Introduction
« Si vous voulez cacher une vérité à l’Africain, mettez-la dans un livre. »
— boutade populaire
On sourit d’abord. Mais très vite, le rire se fige, tant cette formule dit crûment une réalité préoccupante : l’écrit, en Afrique, peine encore à séduire. Ce n’est pas qu’il soit absent — il existe, circule, s’impose parfois à l’école ou dans l’administration —, mais il n’est pas habité, investi, aimé. L’Africain a toujours mieux à faire que de lire.

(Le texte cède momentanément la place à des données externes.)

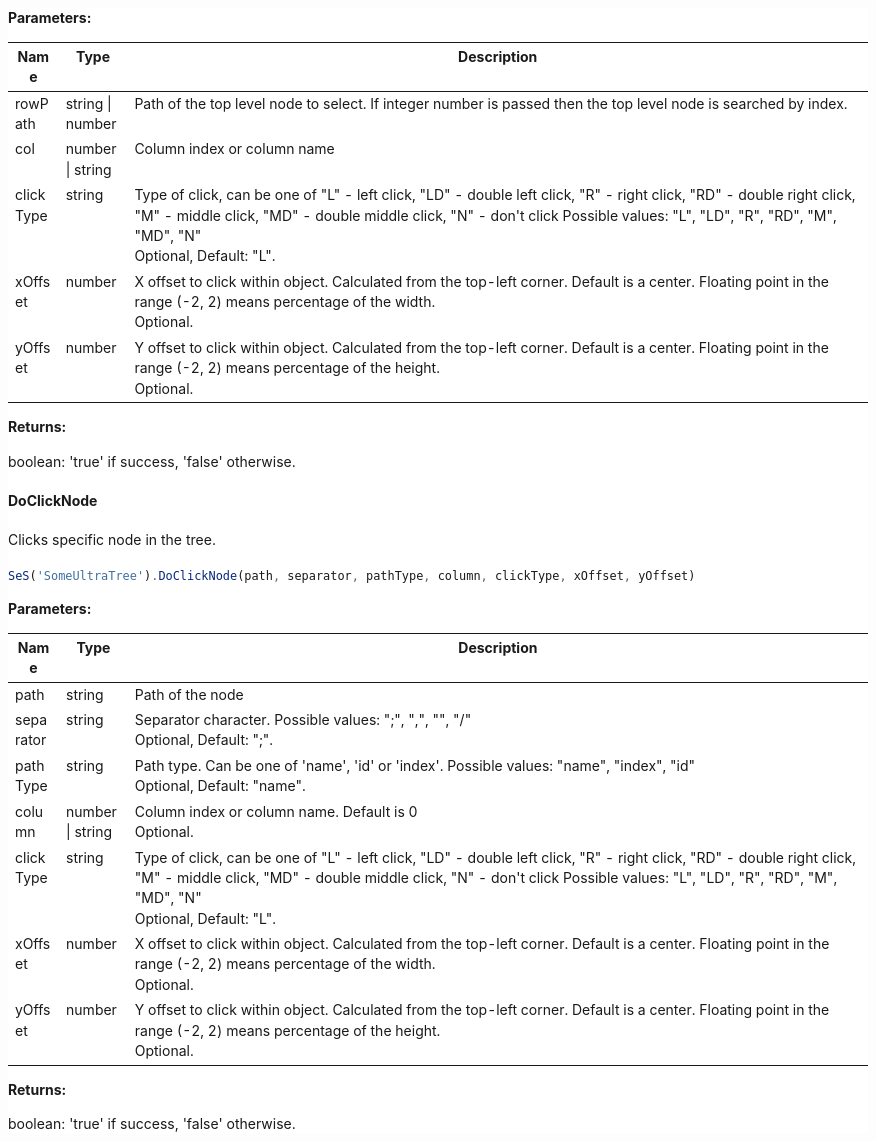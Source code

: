
**Parameters:**

|  **Name** | **Type** | **Description** |
| ---------- | -------- | --------------- |
| rowPath | string \| number |  Path of the top level node to select. If integer number is passed then the top level node is searched by index. |
| col | number \| string |  Column index or column name |
| clickType | string |  Type of click, can be one of "L" - left click, "LD" - double left click, "R" - right click, "RD" - double right click, "M" - middle click, "MD" - double middle click, "N" - don't click Possible values: "L", "LD", "R", "RD", "M", "MD", "N"<br>Optional, Default: "L". |
| xOffset | number |  X offset to click within object. Calculated from the top-left corner. Default is a center. Floating point in the range (-2, 2) means percentage of the width.<br>Optional. |
| yOffset | number |  Y offset to click within object. Calculated from the top-left corner. Default is a center. Floating point in the range (-2, 2) means percentage of the height.<br>Optional. |




**Returns:**

boolean: 'true' if success, 'false' otherwise.



<a name="see.also.ultratree.doclickcell"></a>

<a name="DoClickNode"></a>    
#### DoClickNode

Clicks specific node in the tree.

```javascript
SeS('SomeUltraTree').DoClickNode(path, separator, pathType, column, clickType, xOffset, yOffset)
```


**Parameters:**

|  **Name** | **Type** | **Description** |
| ---------- | -------- | --------------- |
| path | string |  Path of the node |
| separator | string |  Separator character. Possible values: ";", ",", "\", "/"<br>Optional, Default: ";". |
| pathType | string |  Path type. Can be one of 'name', 'id' or 'index'. Possible values: "name", "index", "id"<br>Optional, Default: "name". |
| column | number \| string |  Column index or column name. Default is 0<br>Optional. |
| clickType | string |  Type of click, can be one of "L" - left click, "LD" - double left click, "R" - right click, "RD" - double right click, "M" - middle click, "MD" - double middle click, "N" - don't click Possible values: "L", "LD", "R", "RD", "M", "MD", "N"<br>Optional, Default: "L". |
| xOffset | number |  X offset to click within object. Calculated from the top-left corner. Default is a center. Floating point in the range (-2, 2) means percentage of the width.<br>Optional. |
| yOffset | number |  Y offset to click within object. Calculated from the top-left corner. Default is a center. Floating point in the range (-2, 2) means percentage of the height.<br>Optional. |




**Returns:**

boolean: 'true' if success, 'false' otherwise.



<a name="see.also.ultratree.doclicknode"></a>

Or, l’écrit n’est pas une simple technique. Les sciences humaines l’ont abondamment montré, de Jack Goody à Walter Ong : il transforme la pensée. Lire et écrire, c’est prendre du recul, mettre les émotions à distance, vérifier un argument, transmettre fidèlement un savoir au-delà du temps et de l’espace. C’est aussi permettre l’abstraction, la philosophie, la science, l’accumulation des connaissances. Là où l’oralité valorise l’immédiat et le collectif, l’écrit offre à une société la capacité de se projeter dans la longue durée et de se libérer de la mémoire fragile des hommes.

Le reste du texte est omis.